• PROVIDED DATA:

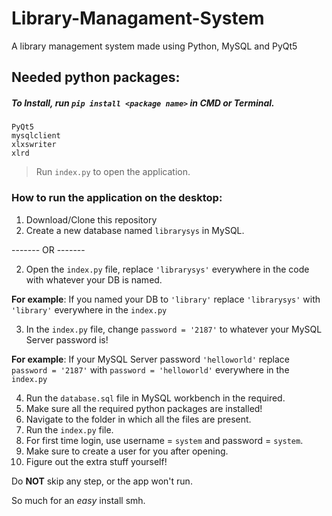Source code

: # Library-Managament-System
A library management system made using Python, MySQL and PyQt5


## Needed python packages:

##### To Install, run ```pip install <package name>``` in CMD or Terminal.
```
PyQt5
mysqlclient
xlxswriter
xlrd
```
> Run ```index.py``` to open the application.

### How to run the application on the desktop:

1. Download/Clone this repository
2. Create a new database named ```librarysys``` in MySQL.

------- OR -------

2. Open the ```index.py``` file, replace ```'librarysys'``` everywhere in the code with whatever your DB is named.

**For example**: If you named your DB to ```'library'``` replace  ```'librarysys'``` with ```'library'``` everywhere in the ```index.py```

3. In the ```index.py``` file, change ```password = '2187'``` to whatever your MySQL Server password is!

**For example**: If your MySQL Server password  ```'helloworld'``` replace  ```password = '2187'``` with ```password = 'helloworld'``` everywhere in the ```index.py```

4. Run the ```database.sql``` file in MySQL workbench in the required.
5. Make sure all the required python packages are installed!
6. Navigate to the folder in which all the files are present.
7. Run the ```index.py``` file.
8. For first time login, use username = ```system``` and password = ```system```.
9. Make sure to create a user for you after opening.
10. Figure out the extra stuff yourself!

Do **NOT** skip any step, or the app won't run.

So much for an *easy* install smh.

• EXERCISE GOAL:
Output the material word for word. Pictures do not go in.

• TASK ANSWER:
Source code

: # Library-Managament-System
A library management system made using Python, MySQL and PyQt5


## Needed python packages:

##### To Install, run ```pip install <package name>``` in CMD or Terminal.
```
PyQt5
mysqlclient
xlxswriter
xlrd
```
> Run ```index.py``` to open the application.

### How to run the application on the desktop:

1. Download/Clone this repository
2. Create a new database named ```librarysys``` in MySQL.

------- OR -------

2. Open the ```index.py``` file, replace ```'librarysys'``` everywhere in the code with whatever your DB is named.

**For example**: If you named your DB to ```'library'``` replace  ```'librarysys'``` with ```'library'``` everywhere in the ```index.py```

3. In the ```index.py``` file, change ```password = '2187'``` to whatever your MySQL Server password is!

**For example**: If your MySQL Server password  ```'helloworld'``` replace  ```password = '2187'``` with ```password = 'helloworld'``` everywhere in the ```index.py```

4. Run the ```database.sql``` file in MySQL workbench in the required.
5. Make sure all the required python packages are installed!
6. Navigate to the folder in which all the files are present.
7. Run the ```index.py``` file.
8. For first time login, use username = ```system``` and password = ```system```.
9. Make sure to create a user for you after opening.
10. Figure out the extra stuff yourself!

Do **NOT** skip any step, or the app won't run.

So much for an *easy* install smh.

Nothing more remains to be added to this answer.